#### [What is being asked]
Set down all of the records below exactly, please, omitting the images.

::: Data to process :::

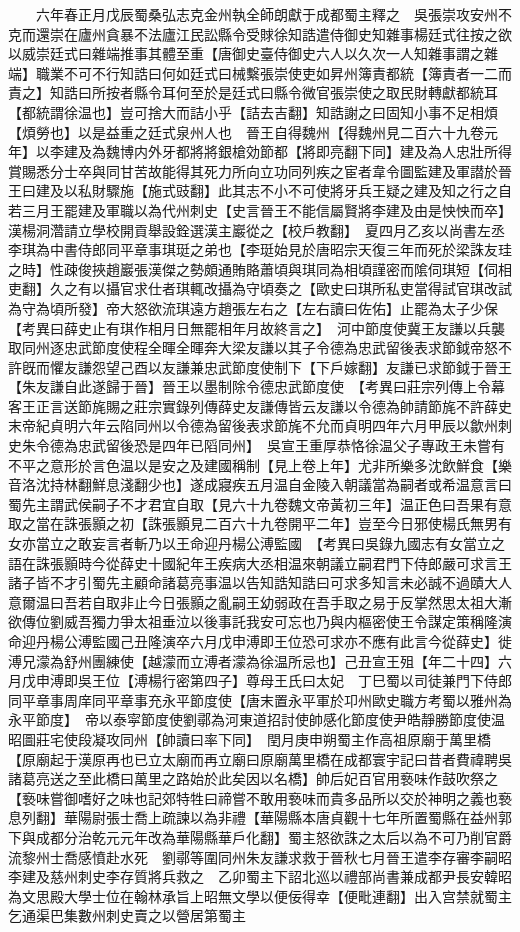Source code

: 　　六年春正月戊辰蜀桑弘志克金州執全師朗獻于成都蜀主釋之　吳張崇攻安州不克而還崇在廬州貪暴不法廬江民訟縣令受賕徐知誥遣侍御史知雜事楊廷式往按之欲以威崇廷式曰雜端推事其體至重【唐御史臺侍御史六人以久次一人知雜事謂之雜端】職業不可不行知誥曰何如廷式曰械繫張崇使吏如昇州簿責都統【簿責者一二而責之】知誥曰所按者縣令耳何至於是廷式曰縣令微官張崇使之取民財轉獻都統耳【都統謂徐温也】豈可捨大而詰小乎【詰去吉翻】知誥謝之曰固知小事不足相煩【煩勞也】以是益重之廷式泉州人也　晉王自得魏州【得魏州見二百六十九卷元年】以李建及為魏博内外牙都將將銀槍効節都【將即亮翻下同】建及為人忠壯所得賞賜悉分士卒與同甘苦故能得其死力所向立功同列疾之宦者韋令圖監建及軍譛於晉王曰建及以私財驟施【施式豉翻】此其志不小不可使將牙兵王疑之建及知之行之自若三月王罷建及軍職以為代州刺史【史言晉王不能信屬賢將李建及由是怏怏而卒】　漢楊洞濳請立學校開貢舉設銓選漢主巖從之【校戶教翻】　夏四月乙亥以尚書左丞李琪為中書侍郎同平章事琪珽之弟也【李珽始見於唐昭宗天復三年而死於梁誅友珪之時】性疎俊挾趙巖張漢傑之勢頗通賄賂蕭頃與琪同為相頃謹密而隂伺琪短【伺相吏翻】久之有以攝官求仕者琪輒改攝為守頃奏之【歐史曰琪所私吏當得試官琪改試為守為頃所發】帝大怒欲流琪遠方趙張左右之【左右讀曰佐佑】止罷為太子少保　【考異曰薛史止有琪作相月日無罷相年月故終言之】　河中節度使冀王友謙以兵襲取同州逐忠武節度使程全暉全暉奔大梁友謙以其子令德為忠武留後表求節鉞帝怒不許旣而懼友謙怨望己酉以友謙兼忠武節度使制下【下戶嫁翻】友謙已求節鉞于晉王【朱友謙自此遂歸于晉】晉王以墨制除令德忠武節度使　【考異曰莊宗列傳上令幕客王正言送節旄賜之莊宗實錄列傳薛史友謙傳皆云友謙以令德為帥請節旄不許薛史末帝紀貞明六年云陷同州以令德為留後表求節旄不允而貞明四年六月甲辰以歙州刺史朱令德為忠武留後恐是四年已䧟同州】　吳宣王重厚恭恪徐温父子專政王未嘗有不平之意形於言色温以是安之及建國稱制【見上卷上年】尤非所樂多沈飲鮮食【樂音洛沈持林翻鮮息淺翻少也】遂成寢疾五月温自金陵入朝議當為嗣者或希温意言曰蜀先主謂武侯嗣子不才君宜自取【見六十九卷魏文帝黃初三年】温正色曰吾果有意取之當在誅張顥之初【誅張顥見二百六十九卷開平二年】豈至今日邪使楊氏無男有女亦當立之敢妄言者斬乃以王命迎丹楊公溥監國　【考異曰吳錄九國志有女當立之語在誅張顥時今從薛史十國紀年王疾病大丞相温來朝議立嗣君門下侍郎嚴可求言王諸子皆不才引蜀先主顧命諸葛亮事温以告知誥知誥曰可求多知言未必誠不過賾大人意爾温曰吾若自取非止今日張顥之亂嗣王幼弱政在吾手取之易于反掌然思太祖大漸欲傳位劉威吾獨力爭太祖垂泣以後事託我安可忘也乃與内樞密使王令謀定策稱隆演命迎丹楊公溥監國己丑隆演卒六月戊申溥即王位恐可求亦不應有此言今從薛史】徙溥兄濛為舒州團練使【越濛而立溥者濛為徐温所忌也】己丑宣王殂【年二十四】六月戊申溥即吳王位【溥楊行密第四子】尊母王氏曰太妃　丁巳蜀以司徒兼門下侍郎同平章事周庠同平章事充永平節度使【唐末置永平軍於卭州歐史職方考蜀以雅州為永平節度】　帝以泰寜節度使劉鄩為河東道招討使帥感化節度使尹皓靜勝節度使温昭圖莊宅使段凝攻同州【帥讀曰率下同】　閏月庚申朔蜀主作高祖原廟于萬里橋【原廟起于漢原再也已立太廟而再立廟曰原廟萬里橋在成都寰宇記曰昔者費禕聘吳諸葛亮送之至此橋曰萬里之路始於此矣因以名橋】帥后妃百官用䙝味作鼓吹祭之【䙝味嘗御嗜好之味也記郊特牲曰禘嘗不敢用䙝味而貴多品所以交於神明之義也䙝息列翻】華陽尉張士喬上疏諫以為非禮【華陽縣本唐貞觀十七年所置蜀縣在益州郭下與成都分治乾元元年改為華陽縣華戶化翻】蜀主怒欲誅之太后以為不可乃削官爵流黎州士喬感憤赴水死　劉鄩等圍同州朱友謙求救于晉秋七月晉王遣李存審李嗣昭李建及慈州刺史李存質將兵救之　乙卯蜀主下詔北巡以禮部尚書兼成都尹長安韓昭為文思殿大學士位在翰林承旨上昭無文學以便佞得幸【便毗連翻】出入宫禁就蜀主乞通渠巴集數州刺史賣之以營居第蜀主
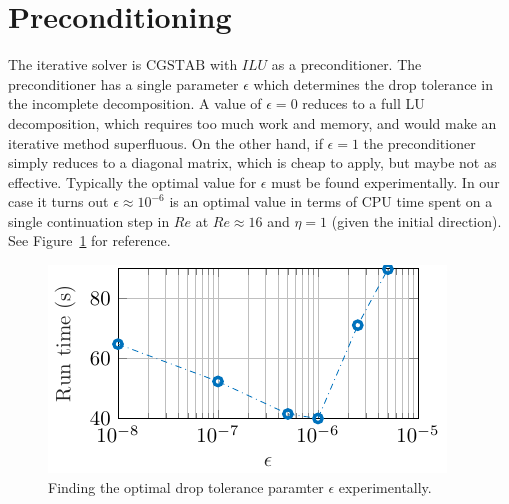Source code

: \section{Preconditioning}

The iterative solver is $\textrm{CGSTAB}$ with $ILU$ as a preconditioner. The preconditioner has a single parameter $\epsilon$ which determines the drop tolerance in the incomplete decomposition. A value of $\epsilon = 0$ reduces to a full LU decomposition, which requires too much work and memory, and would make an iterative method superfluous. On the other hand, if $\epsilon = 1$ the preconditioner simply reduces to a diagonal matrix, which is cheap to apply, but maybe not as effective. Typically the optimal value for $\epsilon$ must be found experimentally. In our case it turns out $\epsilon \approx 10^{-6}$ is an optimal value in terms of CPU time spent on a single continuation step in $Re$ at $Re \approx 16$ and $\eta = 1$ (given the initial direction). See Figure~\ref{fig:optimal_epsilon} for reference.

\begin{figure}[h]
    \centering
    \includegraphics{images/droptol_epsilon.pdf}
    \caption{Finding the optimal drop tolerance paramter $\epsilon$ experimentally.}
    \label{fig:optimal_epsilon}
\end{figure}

:::

#### [Worked solution]
Source code

: 　　六年春正月戊辰蜀桑弘志克金州執全師朗獻于成都蜀主釋之　吳張崇攻安州不克而還崇在廬州貪暴不法廬江民訟縣令受賕徐知誥遣侍御史知雜事楊廷式往按之欲以威崇廷式曰雜端推事其體至重【唐御史臺侍御史六人以久次一人知雜事謂之雜端】職業不可不行知誥曰何如廷式曰械繫張崇使吏如昇州簿責都統【簿責者一二而責之】知誥曰所按者縣令耳何至於是廷式曰縣令微官張崇使之取民財轉獻都統耳【都統謂徐温也】豈可捨大而詰小乎【詰去吉翻】知誥謝之曰固知小事不足相煩【煩勞也】以是益重之廷式泉州人也　晉王自得魏州【得魏州見二百六十九卷元年】以李建及為魏博内外牙都將將銀槍効節都【將即亮翻下同】建及為人忠壯所得賞賜悉分士卒與同甘苦故能得其死力所向立功同列疾之宦者韋令圖監建及軍譛於晉王曰建及以私財驟施【施式豉翻】此其志不小不可使將牙兵王疑之建及知之行之自若三月王罷建及軍職以為代州刺史【史言晉王不能信屬賢將李建及由是怏怏而卒】　漢楊洞濳請立學校開貢舉設銓選漢主巖從之【校戶教翻】　夏四月乙亥以尚書左丞李琪為中書侍郎同平章事琪珽之弟也【李珽始見於唐昭宗天復三年而死於梁誅友珪之時】性疎俊挾趙巖張漢傑之勢頗通賄賂蕭頃與琪同為相頃謹密而隂伺琪短【伺相吏翻】久之有以攝官求仕者琪輒改攝為守頃奏之【歐史曰琪所私吏當得試官琪改試為守為頃所發】帝大怒欲流琪遠方趙張左右之【左右讀曰佐佑】止罷為太子少保　【考異曰薛史止有琪作相月日無罷相年月故終言之】　河中節度使冀王友謙以兵襲取同州逐忠武節度使程全暉全暉奔大梁友謙以其子令德為忠武留後表求節鉞帝怒不許旣而懼友謙怨望己酉以友謙兼忠武節度使制下【下戶嫁翻】友謙已求節鉞于晉王【朱友謙自此遂歸于晉】晉王以墨制除令德忠武節度使　【考異曰莊宗列傳上令幕客王正言送節旄賜之莊宗實錄列傳薛史友謙傳皆云友謙以令德為帥請節旄不許薛史末帝紀貞明六年云陷同州以令德為留後表求節旄不允而貞明四年六月甲辰以歙州刺史朱令德為忠武留後恐是四年已䧟同州】　吳宣王重厚恭恪徐温父子專政王未嘗有不平之意形於言色温以是安之及建國稱制【見上卷上年】尤非所樂多沈飲鮮食【樂音洛沈持林翻鮮息淺翻少也】遂成寢疾五月温自金陵入朝議當為嗣者或希温意言曰蜀先主謂武侯嗣子不才君宜自取【見六十九卷魏文帝黃初三年】温正色曰吾果有意取之當在誅張顥之初【誅張顥見二百六十九卷開平二年】豈至今日邪使楊氏無男有女亦當立之敢妄言者斬乃以王命迎丹楊公溥監國　【考異曰吳錄九國志有女當立之語在誅張顥時今從薛史十國紀年王疾病大丞相温來朝議立嗣君門下侍郎嚴可求言王諸子皆不才引蜀先主顧命諸葛亮事温以告知誥知誥曰可求多知言未必誠不過賾大人意爾温曰吾若自取非止今日張顥之亂嗣王幼弱政在吾手取之易于反掌然思太祖大漸欲傳位劉威吾獨力爭太祖垂泣以後事託我安可忘也乃與内樞密使王令謀定策稱隆演命迎丹楊公溥監國己丑隆演卒六月戊申溥即王位恐可求亦不應有此言今從薛史】徙溥兄濛為舒州團練使【越濛而立溥者濛為徐温所忌也】己丑宣王殂【年二十四】六月戊申溥即吳王位【溥楊行密第四子】尊母王氏曰太妃　丁巳蜀以司徒兼門下侍郎同平章事周庠同平章事充永平節度使【唐末置永平軍於卭州歐史職方考蜀以雅州為永平節度】　帝以泰寜節度使劉鄩為河東道招討使帥感化節度使尹皓靜勝節度使温昭圖莊宅使段凝攻同州【帥讀曰率下同】　閏月庚申朔蜀主作高祖原廟于萬里橋【原廟起于漢原再也已立太廟而再立廟曰原廟萬里橋在成都寰宇記曰昔者費禕聘吳諸葛亮送之至此橋曰萬里之路始於此矣因以名橋】帥后妃百官用䙝味作鼓吹祭之【䙝味嘗御嗜好之味也記郊特牲曰禘嘗不敢用䙝味而貴多品所以交於神明之義也䙝息列翻】華陽尉張士喬上疏諫以為非禮【華陽縣本唐貞觀十七年所置蜀縣在益州郭下與成都分治乾元元年改為華陽縣華戶化翻】蜀主怒欲誅之太后以為不可乃削官爵流黎州士喬感憤赴水死　劉鄩等圍同州朱友謙求救于晉秋七月晉王遣李存審李嗣昭李建及慈州刺史李存質將兵救之　乙卯蜀主下詔北巡以禮部尚書兼成都尹長安韓昭為文思殿大學士位在翰林承旨上昭無文學以便佞得幸【便毗連翻】出入宫禁就蜀主乞通渠巴集數州刺史賣之以營居第蜀主
Source code

: \section{Preconditioning}

The iterative solver is $\textrm{CGSTAB}$ with $ILU$ as a preconditioner. The preconditioner has a single parameter $\epsilon$ which determines the drop tolerance in the incomplete decomposition. A value of $\epsilon = 0$ reduces to a full LU decomposition, which requires too much work and memory, and would make an iterative method superfluous. On the other hand, if $\epsilon = 1$ the preconditioner simply reduces to a diagonal matrix, which is cheap to apply, but maybe not as effective. Typically the optimal value for $\epsilon$ must be found experimentally. In our case it turns out $\epsilon \approx 10^{-6}$ is an optimal value in terms of CPU time spent on a single continuation step in $Re$ at $Re \approx 16$ and $\eta = 1$ (given the initial direction). See Figure~\ref{fig:optimal_epsilon} for reference.

\begin{figure}[h]
    \centering
    \includegraphics{images/droptol_epsilon.pdf}
    \caption{Finding the optimal drop tolerance paramter $\epsilon$ experimentally.}
    \label{fig:optimal_epsilon}
\end{figure}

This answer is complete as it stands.